Add pippenger_wnaf for multi-multiplication #486

pull jonasnick wants to merge 9 commits into bitcoin-core:master from jonasnick:pippenger changing 16 files +1601 −83
  1. jonasnick commented at 2:45 pm on November 13, 2017: contributor

    This PR is based on #473 and adds a variant of “Pippengers algorithm” (see Bernstein et al., Faster batch forgery identification, page 15 and https://github.com/scipr-lab/libff/pull/10) for point multi-multiplication that performs better with a large number of points than Strauss’ algorithm.

    aggsig

    Thanks to @sipa for providing wnaf_fixed, benchmarking, and the crucial suggestion to use affine addition.

    The PR also makes ecmult_multi decide which algorithm to use, based on the number of points and the available scratch space. For restricted scratch spaces this can be further optimized in the future (f.e. a 35kB scratch space allows batches of 11 points with strauss or 95 points with pippenger; choosing pippenger would be 5% faster).

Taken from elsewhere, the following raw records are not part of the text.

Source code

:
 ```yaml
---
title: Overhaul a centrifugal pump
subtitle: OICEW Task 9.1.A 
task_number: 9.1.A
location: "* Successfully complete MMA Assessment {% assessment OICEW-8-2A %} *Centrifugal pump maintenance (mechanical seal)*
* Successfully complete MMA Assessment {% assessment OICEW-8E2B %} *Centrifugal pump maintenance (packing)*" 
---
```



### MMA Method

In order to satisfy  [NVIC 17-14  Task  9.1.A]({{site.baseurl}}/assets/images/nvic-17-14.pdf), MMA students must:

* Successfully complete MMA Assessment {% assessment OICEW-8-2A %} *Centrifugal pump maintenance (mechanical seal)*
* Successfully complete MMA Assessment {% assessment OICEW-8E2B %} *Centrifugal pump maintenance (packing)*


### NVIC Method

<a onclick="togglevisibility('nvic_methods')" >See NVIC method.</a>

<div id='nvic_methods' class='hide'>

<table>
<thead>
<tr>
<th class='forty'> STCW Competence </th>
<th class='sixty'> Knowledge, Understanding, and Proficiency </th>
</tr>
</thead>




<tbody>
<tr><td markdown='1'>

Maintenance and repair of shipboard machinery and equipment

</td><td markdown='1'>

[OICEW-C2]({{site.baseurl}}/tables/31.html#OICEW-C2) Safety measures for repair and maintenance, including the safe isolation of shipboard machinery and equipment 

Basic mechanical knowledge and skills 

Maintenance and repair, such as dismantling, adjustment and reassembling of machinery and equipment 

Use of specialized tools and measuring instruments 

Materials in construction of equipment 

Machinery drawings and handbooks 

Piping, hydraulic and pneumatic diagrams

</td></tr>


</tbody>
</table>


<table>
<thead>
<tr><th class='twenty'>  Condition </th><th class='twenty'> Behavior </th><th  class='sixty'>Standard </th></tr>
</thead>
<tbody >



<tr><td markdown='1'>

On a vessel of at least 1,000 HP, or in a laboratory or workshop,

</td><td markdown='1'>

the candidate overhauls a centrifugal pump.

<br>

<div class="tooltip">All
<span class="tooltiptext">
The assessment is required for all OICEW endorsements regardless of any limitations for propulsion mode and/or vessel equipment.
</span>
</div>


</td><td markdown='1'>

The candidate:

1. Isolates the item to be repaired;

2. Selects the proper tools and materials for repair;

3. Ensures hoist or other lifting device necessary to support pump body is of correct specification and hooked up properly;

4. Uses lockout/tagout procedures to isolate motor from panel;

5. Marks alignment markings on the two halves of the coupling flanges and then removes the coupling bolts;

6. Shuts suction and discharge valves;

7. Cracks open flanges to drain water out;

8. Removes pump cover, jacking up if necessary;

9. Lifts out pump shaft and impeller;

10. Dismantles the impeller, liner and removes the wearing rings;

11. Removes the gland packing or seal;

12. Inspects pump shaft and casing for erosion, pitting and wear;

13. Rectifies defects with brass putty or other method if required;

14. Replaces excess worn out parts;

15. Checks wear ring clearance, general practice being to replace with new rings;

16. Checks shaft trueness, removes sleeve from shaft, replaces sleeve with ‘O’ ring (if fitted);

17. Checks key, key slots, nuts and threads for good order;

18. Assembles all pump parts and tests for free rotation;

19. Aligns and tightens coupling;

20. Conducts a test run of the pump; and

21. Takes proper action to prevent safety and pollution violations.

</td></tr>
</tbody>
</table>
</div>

    As soon as this PR has received some feedback I’ll repeat the benchmarks to determine the optimal pippenger_bucket_window with the new benchmarking code in #473.

  2. apoelstra commented at 2:47 pm on November 13, 2017: contributor

    Hooray!

    Please rebase – should be straightforward, we merged only some minor things last week.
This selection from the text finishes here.